The Chautauqua Cinema, currently owned by Bill Schmidt, is hidden at the corner of Hurst and Wythe. Built of pressed brick with terra cotta trimmings, the pitch-roofed theater seats about 350. Since its construction in 1895 as Higgins Hall, the cinema has become a spot of wonder for all ages.
Through the installation of Dolby Digital six-channel sound in 2003, HD digital projection in 2007, and conversion to DCI digital distribution in 2014, Schmidt is determined to provide the best viewing experience for Chautauquans.
By 2014, major film studios stopped converting 35mm film, rebranding the standard format to DCP: “Digital copy-protected (media).” With the new equipment totaling $100,000, Schmidt turned to his patrons. Hundreds came forward, accepting lifetime admissions in exchange for donor statuses. Through this program, Schmidt came to truly get to know his audience personally.

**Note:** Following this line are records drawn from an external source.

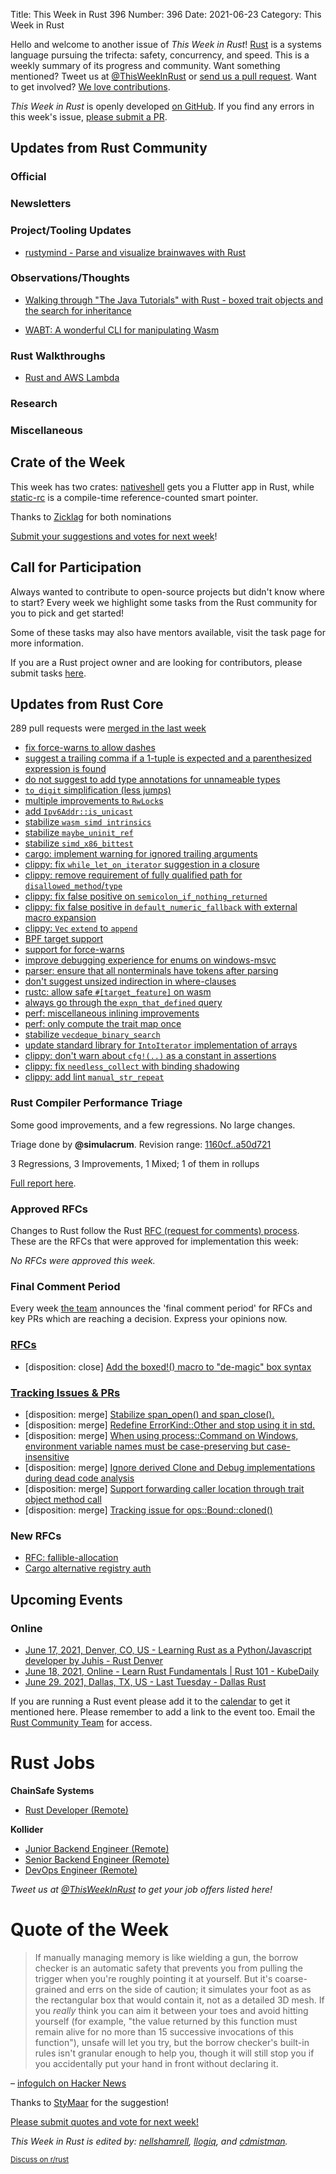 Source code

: Title: This Week in Rust 396
Number: 396
Date: 2021-06-23
Category: This Week in Rust

Hello and welcome to another issue of *This Week in Rust*!
[Rust](http://rust-lang.org) is a systems language pursuing the trifecta: safety, concurrency, and speed.
This is a weekly summary of its progress and community.
Want something mentioned? Tweet us at [@ThisWeekInRust](https://twitter.com/ThisWeekInRust) or [send us a pull request](https://github.com/rust-lang/this-week-in-rust).
Want to get involved? [We love contributions](https://github.com/rust-lang/rust/blob/master/CONTRIBUTING.md).

*This Week in Rust* is openly developed [on GitHub](https://github.com/rust-lang/this-week-in-rust).
If you find any errors in this week's issue, [please submit a PR](https://github.com/rust-lang/this-week-in-rust/pulls).

## Updates from Rust Community

### Official

### Newsletters

### Project/Tooling Updates
* [rustymind - Parse and visualize brainwaves with Rust](https://github.com/junjunjd/rustymind)

### Observations/Thoughts
- [Walking through "The Java Tutorials" with Rust - boxed trait objects and the search for inheritance](https://rust-java-tutorials.netlify.app/blog/5-trait-objects-2/)

* [WABT: A wonderful CLI for manipulating Wasm](https://blog.knoldus.com/wabt-a-wonderful-cli-for-manipulating-wasm/)

### Rust Walkthroughs
* [Rust and AWS Lambda](https://mitchgollub.com/rust-and-aws-lambda/)

### Research

### Miscellaneous

## Crate of the Week

This week has two crates: [nativeshell](https://github.com/nativeshell/nativeshell) gets you a Flutter app in Rust, while [static-rc](https://github.com/matthieu-m/static-rc) is a compile-time reference-counted smart pointer.

Thanks to [Zicklag](https://users.rust-lang.org/t/crate-of-the-week/2704/922) for both nominations

[Submit your suggestions and votes for next week][submit_crate]!

[submit_crate]: https://users.rust-lang.org/t/crate-of-the-week/2704

## Call for Participation

Always wanted to contribute to open-source projects but didn't know where to start?
Every week we highlight some tasks from the Rust community for you to pick and get started!

Some of these tasks may also have mentors available, visit the task page for more information.

If you are a Rust project owner and are looking for contributors, please submit tasks [here][guidelines].

[guidelines]: https://users.rust-lang.org/t/twir-call-for-participation/4821

## Updates from Rust Core

289 pull requests were [merged in the last week][merged]

[merged]: https://github.com/search?q=is%3Apr+org%3Arust-lang+is%3Amerged+merged%3A2021-06-07..2021-06-14

* [fix force-warns to allow dashes](https://github.com/rust-lang/rust/pull/86117)
* [suggest a trailing comma if a 1-tuple is expected and a parenthesized expression is found](https://github.com/rust-lang/rust/pull/86116)
* [do not suggest to add type annotations for unnameable types](https://github.com/rust-lang/rust/pull/86215)
* [`to_digit` simplification (less jumps)](https://github.com/rust-lang/rust/pull/85630)
* [multiple improvements to `RwLock`s](https://github.com/rust-lang/rust/pull/84687)
* [add `Ipv6Addr::is_unicast`](https://github.com/rust-lang/rust/pull/85791)
* [stabilize `wasm simd intrinsics`](https://github.com/rust-lang/rust/pull/86204)
* [stabilize `maybe_uninit_ref`](https://github.com/rust-lang/rust/pull/86273)
* [stabilize `simd_x86_bittest`](https://github.com/rust-lang/rust/pull/86233)
* [cargo: implement warning for ignored trailing arguments](https://github.com/rust-lang/cargo/pull/9561)
* [clippy: fix `while_let_on_iterator` suggestion in a closure](https://github.com/rust-lang/rust-clippy/pull/7262)
* [clippy: remove requirement of fully qualified path for `disallowed_method`/`type`](https://github.com/rust-lang/rust-clippy/pull/7345)
* [clippy: fix false positive on `semicolon_if_nothing_returned`](https://github.com/rust-lang/rust-clippy/pull/7326)
* [clippy: fix false positive in `default_numeric_fallback` with external macro expansion](https://github.com/rust-lang/rust-clippy/pull/7325)
* [clippy: `Vec` `extend` to `append`](https://github.com/rust-lang/rust-clippy/pull/7270)
* [BPF target support](https://github.com/rust-lang/rust/pull/79608)
* [support for force-warns](https://github.com/rust-lang/rust/pull/85788)
* [improve debugging experience for enums on windows-msvc](https://github.com/rust-lang/rust/pull/85292)
* [parser: ensure that all nonterminals have tokens after parsing](https://github.com/rust-lang/rust/pull/84995)
* [don't suggest unsized indirection in where-clauses](https://github.com/rust-lang/rust/pull/85979)
* [rustc: allow safe `#[target_feature]` on wasm](https://github.com/rust-lang/rust/pull/84988)
* [always go through the `expn_that_defined` query](https://github.com/rust-lang/rust/pull/86002)
* [perf: miscellaneous inlining improvements](https://github.com/rust-lang/rust/pull/85892)
* [perf: only compute the trait map once](https://github.com/rust-lang/rust/pull/85905)
* [stabilize `vecdeque_binary_search`](https://github.com/rust-lang/rust/pull/83362)
* [update standard library for `IntoIterator` implementation of arrays](https://github.com/rust-lang/rust/pull/85930)
* [clippy: don't warn about `cfg!(..)` as a constant in assertions](https://github.com/rust-lang/rust-clippy/pull/7319)
* [clippy: fix `needless_collect` with binding shadowing](https://github.com/rust-lang/rust-clippy/pull/7289)
* [clippy: add lint `manual_str_repeat`](https://github.com/rust-lang/rust-clippy/pull/7265)

### Rust Compiler Performance Triage


Some good improvements, and a few regressions. No large changes.

Triage done by **@simulacrum**.
Revision range: [1160cf..a50d721](https://perf.rust-lang.org/?start=1160cf864f2a0014e3442367e1b96496bfbeadf4&end=a50d72158e08e02cfc051b863017bdbd2c45b637&absolute=false&stat=instructions%3Au)

3 Regressions, 3 Improvements, 1 Mixed; 1 of them in rollups

[Full report here](https://github.com/rust-lang/rustc-perf/blob/master/triage/2021-06-08.md).

### Approved RFCs

Changes to Rust follow the Rust [RFC (request for comments) process](https://github.com/rust-lang/rfcs#rust-rfcs). These
are the RFCs that were approved for implementation this week:

*No RFCs were approved this week.*

### Final Comment Period

Every week [the team](https://www.rust-lang.org/team.html) announces the
'final comment period' for RFCs and key PRs which are reaching a
decision. Express your opinions now.

### [RFCs](https://github.com/rust-lang/rfcs/labels/final-comment-period)

* [disposition: close] [Add the boxed!() macro to "de-magic" box syntax](https://github.com/rust-lang/rfcs/pull/3057)

### [Tracking Issues & PRs](https://github.com/rust-lang/rust/labels/final-comment-period)

* [disposition: merge] [Stabilize span_open() and span_close().](https://github.com/rust-lang/rust/pull/86136)
* [disposition: merge] [Redefine ErrorKind::Other and stop using it in std.](https://github.com/rust-lang/rust/pull/85746)
* [disposition: merge] [When using process::Command on Windows, environment variable names must be case-preserving but case-insensitive](https://github.com/rust-lang/rust/pull/85270)
* [disposition: merge] [Ignore derived Clone and Debug implementations during dead code analysis](https://github.com/rust-lang/rust/pull/85200)
* [disposition: merge] [Support forwarding caller location through trait object method call](https://github.com/rust-lang/rust/pull/81360)
* [disposition: merge] [Tracking issue for ops::Bound::cloned()](https://github.com/rust-lang/rust/issues/61356)

### New RFCs

* [RFC: fallible-allocation](https://github.com/rust-lang/rfcs/pull/3140)
* [Cargo alternative registry auth](https://github.com/rust-lang/rfcs/pull/3139)

## Upcoming Events

### Online

* [June 17, 2021, Denver, CO, US - Learning Rust as a Python/Javascript developer by Juhis - Rust Denver](https://www.meetup.com/Rust-Boulder-Denver/events/277575285/)
* [June 18, 2021, Online - Learn Rust Fundamentals | Rust 101 - KubeDaily](https://www.youtube.com/watch?v=DIxjk0HTx5U)
* [June 29. 2021, Dallas, TX, US - Last Tuesday - Dallas Rust](https://www.meetup.com/Dallas-Rust/events/jqxqwryccjbmc/)

If you are running a Rust event please add it to the [calendar] to get
it mentioned here. Please remember to add a link to the event too.
Email the [Rust Community Team][community] for access.

[calendar]: https://www.google.com/calendar/embed?src=apd9vmbc22egenmtu5l6c5jbfc%40group.calendar.google.com
[community]: mailto:community-team@rust-lang.org

# Rust Jobs

**ChainSafe Systems**

* [Rust Developer (Remote)](https://jobs.smartrecruiters.com/ChainSafeSystemsInc/743999739358248-rust-developer)

**Kollider**

* [Junior Backend Engineer (Remote)](https://kollider.homerun.co/junior-backend-engineer/en)
* [Senior Backend Engineer (Remote)](https://kollider.homerun.co/senior-backend-engineer/en)
* [DevOps Engineer (Remote)](https://kollider.homerun.co/devops-engineer/en)

*Tweet us at [@ThisWeekInRust](https://twitter.com/ThisWeekInRust) to get your job offers listed here!*

# Quote of the Week

> If manually managing memory is like wielding a gun, the borrow checker is an automatic safety that prevents you from pulling the trigger when you're roughly pointing it at yourself. But it's coarse-grained and errs on the side of caution; it simulates your foot as as the rectangular box that would contain it, not as a detailed 3D mesh. If you *really* think you can aim it between your toes and avoid hitting yourself (for example, "the value returned by this function must remain alive for no more than 15 successive invocations of this function"), unsafe will let you try, but the borrow checker's built-in rules isn't granular enough to help you, though it will still stop you if you accidentally put your hand in front without declaring it.

– [infogulch on Hacker News](https://news.ycombinator.com/item?id=27468885)

Thanks to [StyMaar](https://users.rust-lang.org/t/twir-quote-of-the-week/328/1056) for the suggestion!

[Please submit quotes and vote for next week!](https://users.rust-lang.org/t/twir-quote-of-the-week/328)

*This Week in Rust is edited by: [nellshamrell](https://github.com/nellshamrell), [llogiq](https://github.com/llogiq), and [cdmistman](https://github.com/cdmistman).*

<small>[Discuss on r/rust](https://www.reddit.com/r/rust/comments/k5nsab/this_week_in_rust_367/)</small>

“Programming is the hardest, most interesting part,” Schmidt said. “I have a spreadsheet of movies that might interest me, and might interest Chautauqua. We’re stretching that boundary; we’ve gone all the way to horror. I showed ‘Get Out,’ a brilliantly made debut from a great mind. Did everyone who came to see it love it? No. It may have been pushing people too far, but it’s a horror film, and a funny one. People come with their expectations — I’m trying to give people what they want.”

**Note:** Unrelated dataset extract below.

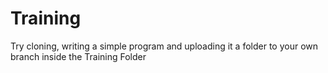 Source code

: # Training

Try cloning, writing a simple program and uploading it a folder to your own branch inside the Training Folder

Movie discs addressed to “Projectionist” are sent regularly from Technicolor distributors.
“The biggest hit we ever had was the premiere for ‘For The Bible Tells Me So,’ Schmidt said. “We sold that out three days straight, every show. Thousands of people came. … One of the biggest unexpected blockbuster hits I remember was ‘March of the Penguins.’ Turns out everybody wanted to see penguins.”

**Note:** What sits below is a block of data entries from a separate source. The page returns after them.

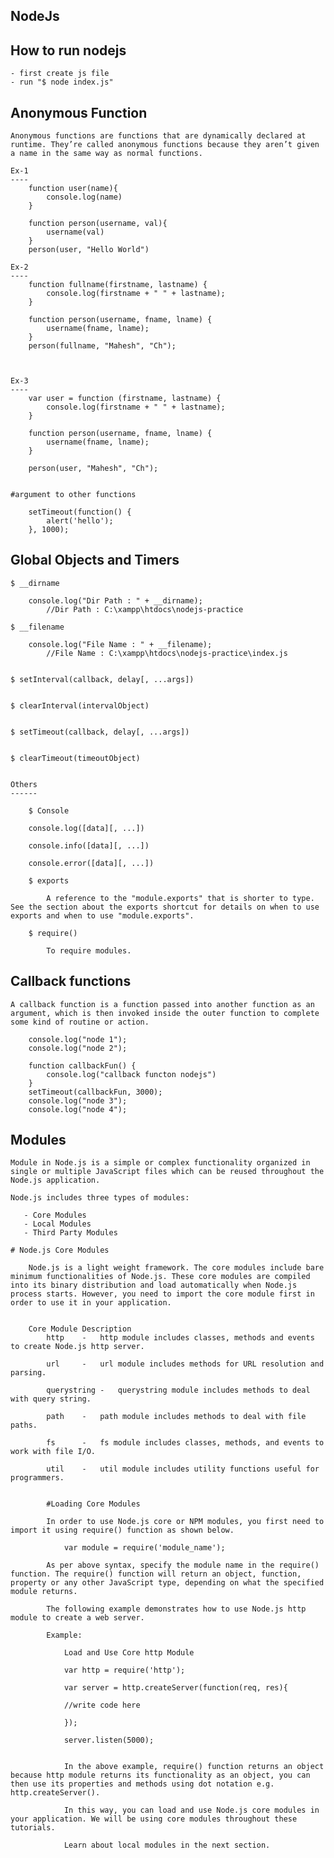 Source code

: ## NodeJs

## How to run nodejs

    - first create js file
    - run "$ node index.js"


## Anonymous Function

    Anonymous functions are functions that are dynamically declared at runtime. They’re called anonymous functions because they aren’t given a name in the same way as normal functions.

    Ex-1
    ----
        function user(name){
            console.log(name)
        }

        function person(username, val){
            username(val)
        }
        person(user, "Hello World")

    Ex-2
    ----
        function fullname(firstname, lastname) {
            console.log(firstname + " " + lastname);
        }

        function person(username, fname, lname) {
            username(fname, lname);
        }
        person(fullname, "Mahesh", "Ch");



    Ex-3
    ----
        var user = function (firstname, lastname) {
            console.log(firstname + " " + lastname);
        }

        function person(username, fname, lname) {
            username(fname, lname);
        }

        person(user, "Mahesh", "Ch");


    #argument to other functions

        setTimeout(function() {
            alert('hello');
        }, 1000);


## Global Objects and Timers

    $ __dirname

        console.log("Dir Path : " + __dirname);
            //Dir Path : C:\xampp\htdocs\nodejs-practice

    $ __filename

        console.log("File Name : " + __filename);
            //File Name : C:\xampp\htdocs\nodejs-practice\index.js
    

    $ setInterval(callback, delay[, ...args])


    $ clearInterval(intervalObject)


    $ setTimeout(callback, delay[, ...args])


    $ clearTimeout(timeoutObject)


    Others
    ------

        $ Console

        console.log([data][, ...])

        console.info([data][, ...])

        console.error([data][, ...])

        $ exports

            A reference to the "module.exports" that is shorter to type. See the section about the exports shortcut for details on when to use exports and when to use "module.exports".

        $ require()

            To require modules.

## Callback functions

    A callback function is a function passed into another function as an argument, which is then invoked inside the outer function to complete some kind of routine or action.

        console.log("node 1");
        console.log("node 2");

        function callbackFun() {
            console.log("callback functon nodejs")
        }
        setTimeout(callbackFun, 3000);
        console.log("node 3");
        console.log("node 4");


## Modules

    Module in Node.js is a simple or complex functionality organized in single or multiple JavaScript files which can be reused throughout the Node.js application.

    Node.js includes three types of modules:

       - Core Modules
       - Local Modules
       - Third Party Modules

    # Node.js Core Modules

        Node.js is a light weight framework. The core modules include bare minimum functionalities of Node.js. These core modules are compiled into its binary distribution and load automatically when Node.js process starts. However, you need to import the core module first in order to use it in your application.

 
        Core Module	Description
            http    -	http module includes classes, methods and events to create Node.js http server.

            url     -   url module includes methods for URL resolution and parsing.

            querystring -	querystring module includes methods to deal with query string.

            path    -   path module includes methods to deal with file paths.

            fs      -   fs module includes classes, methods, and events to work with file I/O.

            util    -	util module includes utility functions useful for programmers.


            #Loading Core Modules

            In order to use Node.js core or NPM modules, you first need to import it using require() function as shown below.

                var module = require('module_name');

            As per above syntax, specify the module name in the require() function. The require() function will return an object, function, property or any other JavaScript type, depending on what the specified module returns.

            The following example demonstrates how to use Node.js http module to create a web server.

            Example: 
                
                Load and Use Core http Module

                var http = require('http');

                var server = http.createServer(function(req, res){

                //write code here

                });

                server.listen(5000); 


                In the above example, require() function returns an object because http module returns its functionality as an object, you can then use its properties and methods using dot notation e.g. http.createServer().

                In this way, you can load and use Node.js core modules in your application. We will be using core modules throughout these tutorials.

                Learn about local modules in the next section.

The cinema’s main projector runs with Dolby’s cinema server, Doremi, with three hard drives that run simultaneously during each movie. They can collectively hold six terabytes of film — equivalent to about 15 movies.
Roger Ebert said that “cinema is a machine that generates empathy.”
“It’s a way to explore humanity and culture with three points,” Schmidt said, “music, visuals and a great story.”